0
votes

I have the follow scenario:

  1. An AWS account A1 with a S3 Bucket B1
  2. Another AWS account A2 with another S3 Bucket B2.

What I want is:

  1. User upload a file in S3 B1
  2. A lambda function automatically move the file from S3 B1 to S3 B2
1

1 Answers

0
votes

I have to do a similar thing and I am still researching but here's what I found out:

Source S3 Bucket (B1) and Lambda function invoked must be in the same AWS Region, although they can be in different AWS accounts.

Permissions must be explicitly granted cross-account for Lambda to be able to read from B1 and write to B2, as well as receive notifications from B1 (only if B1 is in a different AWS account than Lambda is, otherwise the permission is implicit).

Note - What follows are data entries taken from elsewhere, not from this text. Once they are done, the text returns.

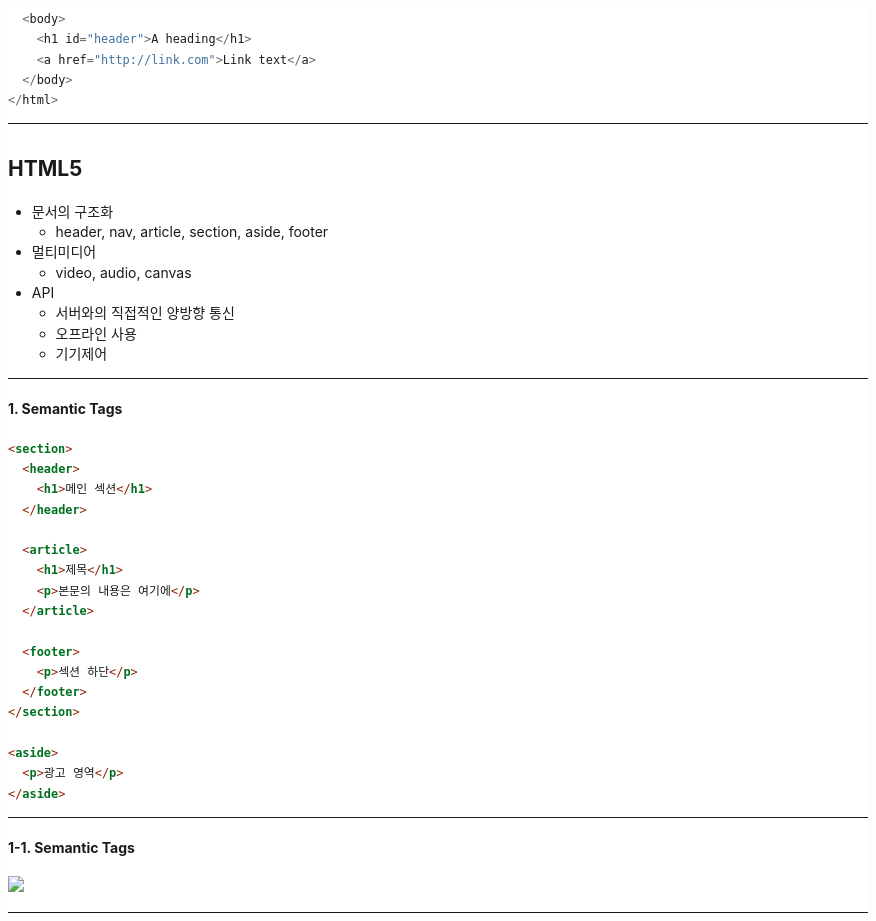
 ```javascript
  <body>
    <h1 id="header">A heading</h1>
    <a href="http://link.com">Link text</a>
  </body>
</html>
```


---

## HTML5

- 문서의 구조화
  - header, nav, article, section, aside, footer
- 멀티미디어
  - video, audio, canvas
- API
  - 서버와의 직접적인 양방향 통신
  - 오프라인 사용
  - 기기제어

---

#### 1. Semantic Tags

```html
<section>
  <header>
    <h1>메인 섹션</h1>
  </header>

  <article>
    <h1>제목</h1>
    <p>본문의 내용은 여기에</p>
  </article>

  <footer>
    <p>섹션 하단</p>
  </footer>
</section>

<aside>
  <p>광고 영역</p>
</aside>
```

---

#### 1-1. Semantic Tags

![](html5_section.jpg)

---
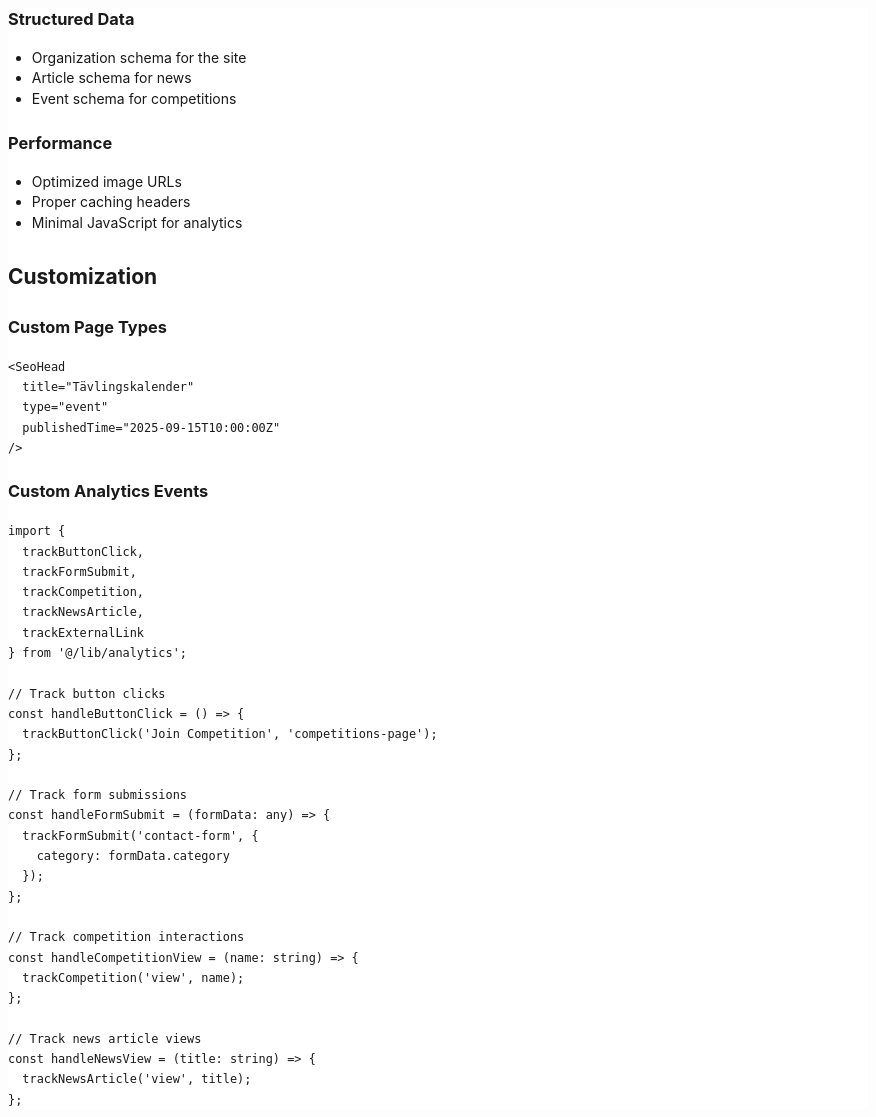 ### Structured Data
- Organization schema for the site
- Article schema for news
- Event schema for competitions

### Performance
- Optimized image URLs
- Proper caching headers
- Minimal JavaScript for analytics

## Customization

### Custom Page Types
```tsx
<SeoHead 
  title="Tävlingskalender"
  type="event"
  publishedTime="2025-09-15T10:00:00Z"
/>
```

### Custom Analytics Events
```tsx
import { 
  trackButtonClick, 
  trackFormSubmit, 
  trackCompetition,
  trackNewsArticle,
  trackExternalLink 
} from '@/lib/analytics';

// Track button clicks
const handleButtonClick = () => {
  trackButtonClick('Join Competition', 'competitions-page');
};

// Track form submissions
const handleFormSubmit = (formData: any) => {
  trackFormSubmit('contact-form', { 
    category: formData.category 
  });
};

// Track competition interactions
const handleCompetitionView = (name: string) => {
  trackCompetition('view', name);
};

// Track news article views
const handleNewsView = (title: string) => {
  trackNewsArticle('view', title);
};
```
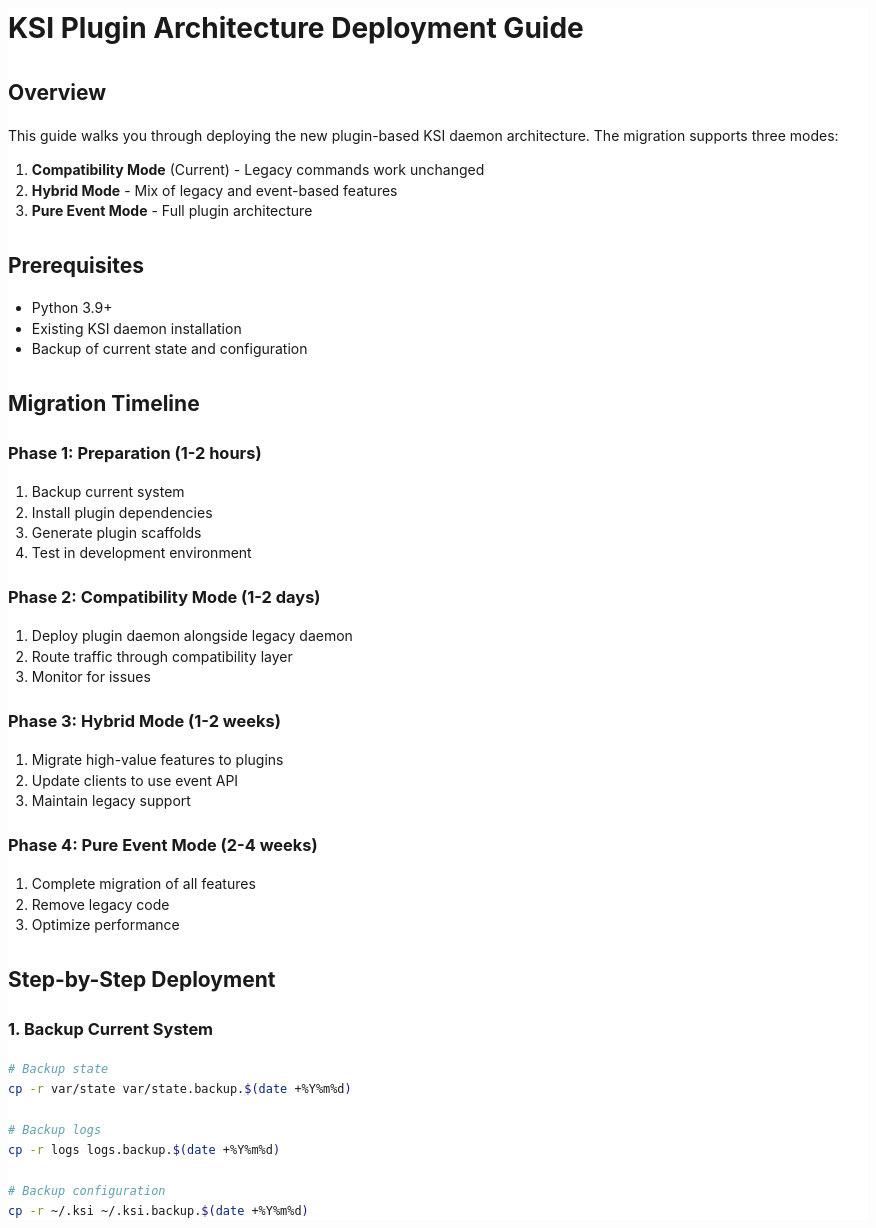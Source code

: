 # KSI Plugin Architecture Deployment Guide

## Overview

This guide walks you through deploying the new plugin-based KSI daemon architecture. The migration supports three modes:

1. **Compatibility Mode** (Current) - Legacy commands work unchanged
2. **Hybrid Mode** - Mix of legacy and event-based features  
3. **Pure Event Mode** - Full plugin architecture

## Prerequisites

- Python 3.9+
- Existing KSI daemon installation
- Backup of current state and configuration

## Migration Timeline

### Phase 1: Preparation (1-2 hours)
1. Backup current system
2. Install plugin dependencies
3. Generate plugin scaffolds
4. Test in development environment

### Phase 2: Compatibility Mode (1-2 days)
1. Deploy plugin daemon alongside legacy daemon
2. Route traffic through compatibility layer
3. Monitor for issues

### Phase 3: Hybrid Mode (1-2 weeks)
1. Migrate high-value features to plugins
2. Update clients to use event API
3. Maintain legacy support

### Phase 4: Pure Event Mode (2-4 weeks)
1. Complete migration of all features
2. Remove legacy code
3. Optimize performance

## Step-by-Step Deployment

### 1. Backup Current System

```bash
# Backup state
cp -r var/state var/state.backup.$(date +%Y%m%d)

# Backup logs
cp -r logs logs.backup.$(date +%Y%m%d)

# Backup configuration
cp -r ~/.ksi ~/.ksi.backup.$(date +%Y%m%d)
```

Regarding permissions, you can find more on this link: http://docs.aws.amazon.com/lambda/latest/dg/intro-permission-model.html

Steps should be:

  1. grant "lambda invokeFunction permission" to S3 bucket B1
  2. grant S3 bucket B1 read permission to lambda execution role in A2 plus write permission to S3 bucket B2

I could achieve step#1 with the following AWS CLI command:

aws lambda add-permission \
--region __REGION__ \
--function-name lambda_name \
--statement-id 1 \
--principal s3.amazonaws.com \
--action lambda:InvokeFunction \
--source-arn arn:aws:s3:::__S3_B1_name__ \
--source-account __ID_of_account_A1__